■ Problem details:
In the records below, find each line holding the word "notably" and copy it.

■ Exercise data:
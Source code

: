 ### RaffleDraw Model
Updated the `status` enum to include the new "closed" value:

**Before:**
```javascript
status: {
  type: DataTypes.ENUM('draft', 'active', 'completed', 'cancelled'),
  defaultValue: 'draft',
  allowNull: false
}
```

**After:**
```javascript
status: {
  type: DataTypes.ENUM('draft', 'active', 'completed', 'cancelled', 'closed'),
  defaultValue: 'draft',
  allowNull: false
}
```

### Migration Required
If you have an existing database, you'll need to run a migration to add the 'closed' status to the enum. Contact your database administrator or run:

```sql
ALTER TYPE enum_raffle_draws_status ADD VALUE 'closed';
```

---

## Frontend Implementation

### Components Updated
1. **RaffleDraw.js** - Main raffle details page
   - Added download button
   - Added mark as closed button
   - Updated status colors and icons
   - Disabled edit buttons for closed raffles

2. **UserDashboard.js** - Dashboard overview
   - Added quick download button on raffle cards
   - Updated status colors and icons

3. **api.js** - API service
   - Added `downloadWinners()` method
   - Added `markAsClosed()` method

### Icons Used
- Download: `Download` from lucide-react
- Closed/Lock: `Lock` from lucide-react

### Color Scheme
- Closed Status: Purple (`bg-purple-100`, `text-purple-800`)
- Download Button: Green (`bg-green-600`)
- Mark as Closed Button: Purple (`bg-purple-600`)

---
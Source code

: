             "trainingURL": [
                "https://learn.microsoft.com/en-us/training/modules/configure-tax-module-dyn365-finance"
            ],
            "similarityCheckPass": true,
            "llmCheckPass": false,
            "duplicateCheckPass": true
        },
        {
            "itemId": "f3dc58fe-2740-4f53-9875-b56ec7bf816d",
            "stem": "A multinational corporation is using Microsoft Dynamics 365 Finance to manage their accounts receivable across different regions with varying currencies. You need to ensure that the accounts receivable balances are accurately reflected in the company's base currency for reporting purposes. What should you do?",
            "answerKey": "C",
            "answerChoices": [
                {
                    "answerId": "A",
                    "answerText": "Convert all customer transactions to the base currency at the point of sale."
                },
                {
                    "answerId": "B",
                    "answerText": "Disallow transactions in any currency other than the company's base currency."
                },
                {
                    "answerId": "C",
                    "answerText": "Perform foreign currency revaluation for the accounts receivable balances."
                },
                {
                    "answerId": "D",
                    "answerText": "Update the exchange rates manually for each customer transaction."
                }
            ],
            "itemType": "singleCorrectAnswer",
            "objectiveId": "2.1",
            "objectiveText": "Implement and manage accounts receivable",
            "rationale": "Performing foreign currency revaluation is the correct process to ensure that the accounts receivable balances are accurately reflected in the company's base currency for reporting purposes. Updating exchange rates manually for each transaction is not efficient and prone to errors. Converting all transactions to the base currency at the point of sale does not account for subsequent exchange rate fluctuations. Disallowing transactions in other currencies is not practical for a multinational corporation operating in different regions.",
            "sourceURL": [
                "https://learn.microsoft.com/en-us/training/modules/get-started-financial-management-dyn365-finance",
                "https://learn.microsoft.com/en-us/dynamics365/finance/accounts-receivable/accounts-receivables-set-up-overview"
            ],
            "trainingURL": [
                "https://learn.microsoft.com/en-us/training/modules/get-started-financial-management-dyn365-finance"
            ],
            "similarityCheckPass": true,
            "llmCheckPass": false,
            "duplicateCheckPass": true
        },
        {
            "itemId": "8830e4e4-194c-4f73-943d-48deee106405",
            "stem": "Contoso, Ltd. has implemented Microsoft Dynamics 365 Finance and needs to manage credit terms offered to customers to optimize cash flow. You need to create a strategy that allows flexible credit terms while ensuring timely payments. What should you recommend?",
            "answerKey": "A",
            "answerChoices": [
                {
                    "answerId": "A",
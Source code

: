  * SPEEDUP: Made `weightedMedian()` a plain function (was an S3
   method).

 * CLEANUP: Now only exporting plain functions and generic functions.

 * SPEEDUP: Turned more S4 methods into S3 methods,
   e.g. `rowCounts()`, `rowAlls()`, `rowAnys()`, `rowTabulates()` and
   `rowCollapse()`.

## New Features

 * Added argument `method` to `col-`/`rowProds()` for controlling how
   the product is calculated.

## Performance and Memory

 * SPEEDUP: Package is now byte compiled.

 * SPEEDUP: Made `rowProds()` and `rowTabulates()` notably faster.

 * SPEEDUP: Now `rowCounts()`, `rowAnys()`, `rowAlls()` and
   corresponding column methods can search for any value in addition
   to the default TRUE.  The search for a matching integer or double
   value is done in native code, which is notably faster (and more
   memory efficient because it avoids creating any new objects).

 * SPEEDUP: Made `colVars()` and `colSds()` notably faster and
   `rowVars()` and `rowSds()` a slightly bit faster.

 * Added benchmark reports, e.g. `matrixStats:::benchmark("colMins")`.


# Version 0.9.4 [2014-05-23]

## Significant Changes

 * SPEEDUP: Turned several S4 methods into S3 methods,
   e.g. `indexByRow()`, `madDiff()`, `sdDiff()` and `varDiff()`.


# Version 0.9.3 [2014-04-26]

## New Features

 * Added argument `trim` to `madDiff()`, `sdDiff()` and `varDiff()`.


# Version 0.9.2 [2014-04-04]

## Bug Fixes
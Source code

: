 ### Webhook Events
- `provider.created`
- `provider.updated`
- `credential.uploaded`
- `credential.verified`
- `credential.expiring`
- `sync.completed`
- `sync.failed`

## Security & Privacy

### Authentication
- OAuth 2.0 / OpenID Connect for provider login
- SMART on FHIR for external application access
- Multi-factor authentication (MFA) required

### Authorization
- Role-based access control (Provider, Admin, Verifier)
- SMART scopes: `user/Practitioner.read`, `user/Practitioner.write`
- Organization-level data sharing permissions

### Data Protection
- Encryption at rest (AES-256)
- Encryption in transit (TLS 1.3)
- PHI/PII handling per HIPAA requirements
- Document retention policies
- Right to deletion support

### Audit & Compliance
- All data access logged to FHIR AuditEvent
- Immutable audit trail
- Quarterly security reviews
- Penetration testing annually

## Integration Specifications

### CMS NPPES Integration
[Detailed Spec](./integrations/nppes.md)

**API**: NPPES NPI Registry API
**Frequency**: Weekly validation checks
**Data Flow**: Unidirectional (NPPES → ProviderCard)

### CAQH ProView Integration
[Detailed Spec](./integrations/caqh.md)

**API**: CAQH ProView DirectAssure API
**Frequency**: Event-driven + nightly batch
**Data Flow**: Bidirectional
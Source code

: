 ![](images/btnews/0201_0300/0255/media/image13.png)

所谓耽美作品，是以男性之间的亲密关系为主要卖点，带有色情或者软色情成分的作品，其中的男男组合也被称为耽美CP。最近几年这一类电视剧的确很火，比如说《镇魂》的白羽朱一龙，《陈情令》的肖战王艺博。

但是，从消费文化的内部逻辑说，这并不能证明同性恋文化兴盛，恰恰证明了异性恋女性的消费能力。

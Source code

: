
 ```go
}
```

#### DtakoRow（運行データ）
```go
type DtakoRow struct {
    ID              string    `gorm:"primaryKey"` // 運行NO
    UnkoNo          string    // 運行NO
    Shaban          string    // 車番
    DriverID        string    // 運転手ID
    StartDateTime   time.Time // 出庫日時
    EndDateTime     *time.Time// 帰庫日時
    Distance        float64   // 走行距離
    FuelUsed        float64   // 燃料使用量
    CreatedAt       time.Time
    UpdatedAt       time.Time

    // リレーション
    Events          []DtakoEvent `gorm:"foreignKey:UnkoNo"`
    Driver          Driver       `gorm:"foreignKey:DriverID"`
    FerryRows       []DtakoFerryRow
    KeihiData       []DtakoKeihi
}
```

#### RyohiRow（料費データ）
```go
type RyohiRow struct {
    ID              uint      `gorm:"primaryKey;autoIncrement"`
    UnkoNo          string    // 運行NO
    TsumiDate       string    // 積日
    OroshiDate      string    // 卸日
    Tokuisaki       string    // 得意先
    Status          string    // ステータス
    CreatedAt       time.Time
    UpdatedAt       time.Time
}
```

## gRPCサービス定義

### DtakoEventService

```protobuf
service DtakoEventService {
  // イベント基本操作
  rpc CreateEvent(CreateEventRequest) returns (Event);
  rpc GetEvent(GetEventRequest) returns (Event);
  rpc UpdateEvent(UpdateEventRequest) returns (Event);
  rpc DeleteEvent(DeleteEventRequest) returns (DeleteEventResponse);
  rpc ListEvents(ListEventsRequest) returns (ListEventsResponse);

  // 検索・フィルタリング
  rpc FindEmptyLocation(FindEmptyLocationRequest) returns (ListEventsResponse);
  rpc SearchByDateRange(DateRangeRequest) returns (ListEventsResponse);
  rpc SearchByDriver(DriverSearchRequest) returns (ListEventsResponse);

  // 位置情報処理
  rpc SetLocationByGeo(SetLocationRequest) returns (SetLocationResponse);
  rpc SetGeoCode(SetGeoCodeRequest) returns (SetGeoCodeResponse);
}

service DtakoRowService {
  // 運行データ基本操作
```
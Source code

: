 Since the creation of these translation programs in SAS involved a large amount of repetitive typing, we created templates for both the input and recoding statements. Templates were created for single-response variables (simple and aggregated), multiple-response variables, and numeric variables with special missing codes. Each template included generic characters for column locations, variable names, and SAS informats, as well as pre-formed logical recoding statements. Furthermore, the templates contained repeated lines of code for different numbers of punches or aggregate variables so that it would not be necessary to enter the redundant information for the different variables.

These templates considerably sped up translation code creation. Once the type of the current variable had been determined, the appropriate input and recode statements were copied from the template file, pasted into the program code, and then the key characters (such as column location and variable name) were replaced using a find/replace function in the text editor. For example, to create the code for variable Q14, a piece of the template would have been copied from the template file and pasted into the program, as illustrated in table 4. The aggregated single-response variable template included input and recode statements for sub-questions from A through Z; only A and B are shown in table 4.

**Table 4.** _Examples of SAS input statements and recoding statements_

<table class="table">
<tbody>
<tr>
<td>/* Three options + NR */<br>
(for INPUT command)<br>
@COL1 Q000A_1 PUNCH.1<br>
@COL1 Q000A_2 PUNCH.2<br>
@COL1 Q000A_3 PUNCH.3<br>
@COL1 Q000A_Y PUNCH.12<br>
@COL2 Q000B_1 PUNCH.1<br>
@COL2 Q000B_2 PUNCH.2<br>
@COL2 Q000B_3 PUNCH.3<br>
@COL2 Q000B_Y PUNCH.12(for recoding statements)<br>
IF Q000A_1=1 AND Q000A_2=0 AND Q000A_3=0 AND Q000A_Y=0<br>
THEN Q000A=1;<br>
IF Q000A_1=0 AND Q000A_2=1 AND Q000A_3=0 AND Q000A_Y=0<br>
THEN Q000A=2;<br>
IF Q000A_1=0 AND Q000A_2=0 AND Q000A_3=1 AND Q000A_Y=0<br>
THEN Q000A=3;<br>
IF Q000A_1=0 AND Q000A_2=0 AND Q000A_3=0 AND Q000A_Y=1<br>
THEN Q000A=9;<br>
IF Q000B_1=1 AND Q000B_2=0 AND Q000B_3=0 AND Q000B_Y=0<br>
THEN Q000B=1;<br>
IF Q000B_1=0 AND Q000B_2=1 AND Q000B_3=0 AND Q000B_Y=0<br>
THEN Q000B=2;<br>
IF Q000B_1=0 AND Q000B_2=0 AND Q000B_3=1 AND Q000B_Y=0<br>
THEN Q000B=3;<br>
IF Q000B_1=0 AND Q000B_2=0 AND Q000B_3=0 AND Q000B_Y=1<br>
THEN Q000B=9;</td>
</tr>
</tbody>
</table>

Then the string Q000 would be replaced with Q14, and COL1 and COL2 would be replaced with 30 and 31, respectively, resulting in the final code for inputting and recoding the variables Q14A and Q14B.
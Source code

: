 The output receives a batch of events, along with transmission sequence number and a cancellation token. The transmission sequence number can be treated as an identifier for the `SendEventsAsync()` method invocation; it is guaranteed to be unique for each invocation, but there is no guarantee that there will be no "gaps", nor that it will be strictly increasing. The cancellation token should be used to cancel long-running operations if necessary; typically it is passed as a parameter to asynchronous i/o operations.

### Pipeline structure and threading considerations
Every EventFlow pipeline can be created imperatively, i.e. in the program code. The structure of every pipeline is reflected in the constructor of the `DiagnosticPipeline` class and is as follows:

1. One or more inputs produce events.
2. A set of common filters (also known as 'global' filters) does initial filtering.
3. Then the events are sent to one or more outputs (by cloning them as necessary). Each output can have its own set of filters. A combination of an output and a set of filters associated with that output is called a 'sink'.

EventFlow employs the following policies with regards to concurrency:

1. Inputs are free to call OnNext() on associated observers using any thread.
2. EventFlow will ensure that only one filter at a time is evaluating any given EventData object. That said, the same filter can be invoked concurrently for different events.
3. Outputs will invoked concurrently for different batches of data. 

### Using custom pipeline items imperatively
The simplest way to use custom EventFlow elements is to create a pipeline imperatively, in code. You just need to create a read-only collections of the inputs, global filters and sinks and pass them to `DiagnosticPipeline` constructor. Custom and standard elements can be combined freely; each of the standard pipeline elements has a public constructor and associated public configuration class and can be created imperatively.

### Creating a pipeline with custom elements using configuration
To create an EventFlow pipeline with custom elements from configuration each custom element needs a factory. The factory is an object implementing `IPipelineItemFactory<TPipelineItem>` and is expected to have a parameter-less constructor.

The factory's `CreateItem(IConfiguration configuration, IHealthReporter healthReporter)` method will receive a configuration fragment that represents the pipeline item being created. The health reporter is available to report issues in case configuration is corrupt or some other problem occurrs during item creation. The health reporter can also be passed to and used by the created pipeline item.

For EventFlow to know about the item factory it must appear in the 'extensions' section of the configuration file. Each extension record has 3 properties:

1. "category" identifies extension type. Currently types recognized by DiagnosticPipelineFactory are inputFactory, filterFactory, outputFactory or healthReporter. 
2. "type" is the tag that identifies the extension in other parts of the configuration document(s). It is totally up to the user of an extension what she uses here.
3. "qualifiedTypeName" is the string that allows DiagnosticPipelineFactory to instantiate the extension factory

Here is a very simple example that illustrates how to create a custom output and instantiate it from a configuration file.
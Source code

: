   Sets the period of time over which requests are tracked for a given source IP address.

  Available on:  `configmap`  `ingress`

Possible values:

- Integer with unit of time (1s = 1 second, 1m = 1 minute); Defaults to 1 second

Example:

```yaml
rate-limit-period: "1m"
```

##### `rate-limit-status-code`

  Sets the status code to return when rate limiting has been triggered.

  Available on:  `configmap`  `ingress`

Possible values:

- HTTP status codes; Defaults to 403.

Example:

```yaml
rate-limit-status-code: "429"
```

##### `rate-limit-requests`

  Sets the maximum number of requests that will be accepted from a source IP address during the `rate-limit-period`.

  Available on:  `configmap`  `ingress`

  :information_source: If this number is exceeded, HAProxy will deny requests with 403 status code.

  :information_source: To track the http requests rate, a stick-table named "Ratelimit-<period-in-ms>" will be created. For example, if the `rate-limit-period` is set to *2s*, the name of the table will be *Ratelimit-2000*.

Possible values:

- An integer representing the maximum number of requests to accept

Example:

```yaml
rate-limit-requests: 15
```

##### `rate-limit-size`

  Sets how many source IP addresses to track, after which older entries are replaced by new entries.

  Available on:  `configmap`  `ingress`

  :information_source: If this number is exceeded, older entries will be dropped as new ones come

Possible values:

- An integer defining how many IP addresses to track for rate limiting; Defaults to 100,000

■ Completed task:
 * SPEEDUP: Made `rowProds()` and `rowTabulates()` notably faster.
   value is done in native code, which is notably faster (and more
 * SPEEDUP: Made `colVars()` and `colSds()` notably faster and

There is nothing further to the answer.